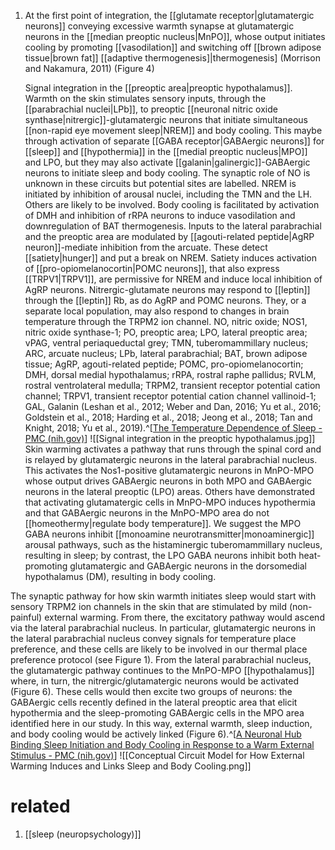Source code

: 1. At the first point of integration, the [[glutamate receptor|glutamatergic neurons]] conveying excessive warmth synapse at glutamatergic neurons in the [[median preoptic nucleus|MnPO]], whose output initiates cooling by promoting [[vasodilation]] and switching off [[brown adipose tissue|brown fat]] [[adaptive thermogenesis]|thermogenesis] (Morrison and Nakamura, 2011) (Figure 4)
   
   Signal integration in the [[preoptic area|preoptic hypothalamus]]. Warmth on the skin stimulates sensory inputs, through the [[parabrachial nuclei|LPb]], to preoptic [[neuronal nitric oxide synthase|nitrergic]]-glutamatergic neurons that initiate simultaneous [[non-rapid eye movement sleep|NREM]] and body cooling. This maybe through activation of separate [[GABA receptor|GABAergic neurons]] for [[sleep]] and [[hypothermia]] in the [[medial preoptic nucleus|MPO]] and LPO, but they may also activate [[galanin|galinergic]]-GABAergic neurons to initiate sleep and body cooling. The synaptic role of NO is unknown in these circuits but potential sites are labelled. NREM is initiated by inhibition of arousal nuclei, including the TMN and the LH. Others are likely to be involved. Body cooling is facilitated by activation of DMH and inhibition of rRPA neurons to induce vasodilation and downregulation of BAT thermogenesis. Inputs to the lateral parabrachial and the preoptic area are modulated by [[agouti-related peptide|AgRP neuron]]-mediate inhibition from the arcuate. These detect [[satiety|hunger]] and put a break on NREM. Satiety induces activation of [[pro-opiomelanocortin|POMC neurons]], that also express [[TRPV1|TRPV1]], are permissive for NREM and induce local inhibition of AgRP neurons. Nitrergic-glutamate neurons may respond to [[leptin]] through the [[leptin]] Rb, as do AgRP and POMC neurons. They, or a separate local population, may also respond to changes in brain temperature through the TRPM2 ion channel. NO, nitric oxide; NOS1, nitric oxide synthase-1; PO, preoptic area; LPO, lateral preoptic area; vPAG, ventral periaqueductal grey; TMN, tuberomammillary nucleus; ARC, arcuate nucleus; LPb, lateral parabrachial; BAT, brown adipose tissue; AgRP, agouti-related peptide; POMC, pro-opiomelanocortin; DMH, dorsal medial hypothalamus; rRPA, rostral raphe pallidus; RVLM, rostral ventrolateral medulla; TRPM2, transient receptor potential cation channel; TRPV1, transient receptor potential cation channel vallinoid-1; GAL, Galanin (Leshan et al., 2012; Weber and Dan, 2016; Yu et al., 2016; Goldstein et al., 2018; Harding et al., 2018; Jeong et al., 2018; Tan and Knight, 2018; Yu et al., 2019).^[[The Temperature Dependence of Sleep - PMC (nih.gov)](https://www.ncbi.nlm.nih.gov/pmc/articles/PMC6491889/)] ![[Signal integration in the preoptic hypothalamus.jpg]]
Skin warming activates a pathway that runs through the spinal cord and is relayed by glutamatergic neurons in the lateral parabrachial nucleus. This activates the Nos1-positive glutamatergic neurons in MnPO-MPO whose output drives GABAergic neurons in both MPO and GABAergic neurons in the lateral preoptic (LPO) areas. Others have demonstrated that activating glutamatergic cells in MnPO-MPO induces hypothermia and that GABAergic neurons in the MnPO-MPO area do not [[homeothermy|regulate body temperature]]. We suggest the MPO GABA neurons inhibit [[monoamine neurotransmitter|monoaminergic]] arousal pathways, such as the histaminergic tuberomammillary nucleus, resulting in sleep; by contrast, the LPO GABA neurons inhibit both heat-promoting glutamatergic and GABAergic neurons in the dorsomedial hypothalamus (DM), resulting in body cooling.

The synaptic pathway for how skin warmth initiates sleep would start with sensory TRPM2 ion channels in the skin that are stimulated by mild (non-painful) external warming. From there, the excitatory pathway would ascend via the lateral parabrachial nucleus. In particular, glutamatergic neurons in the lateral parabrachial nucleus convey signals for temperature place preference, and these cells are likely to be involved in our thermal place preference protocol (see Figure 1). From the lateral parabrachial nucleus, the glutamatergic pathway continues to the MnPO-MPO [[hypothalamus]] where, in turn, the nitrergic/glutamatergic neurons would be activated (Figure 6). These cells would then excite two groups of neurons: the GABAergic cells recently defined in the lateral preoptic area that elicit hypothermia and the sleep-promoting GABAergic cells in the MPO area identified here in our study. In this way, external warmth, sleep induction, and body cooling would be actively linked (Figure 6).^[[A Neuronal Hub Binding Sleep Initiation and Body Cooling in Response to a Warm External Stimulus - PMC (nih.gov)](https://www.ncbi.nlm.nih.gov/pmc/articles/PMC6078908/)] ![[Conceptual Circuit Model for How External Warming Induces and Links Sleep and Body Cooling.png]]

# related
1. [[sleep (neuropsychology)]]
####################
_Activity:_ From the first line above to the line containing "2011) (Figure 4)", repeat each line exactly. Pictures stay out.

_Output of the exercise:_
Source code

: 1. At the first point of integration, the [[glutamate receptor|glutamatergic neurons]] conveying excessive warmth synapse at glutamatergic neurons in the [[median preoptic nucleus|MnPO]], whose output initiates cooling by promoting [[vasodilation]] and switching off [[brown adipose tissue|brown fat]] [[adaptive thermogenesis]|thermogenesis] (Morrison and Nakamura, 2011) (Figure 4)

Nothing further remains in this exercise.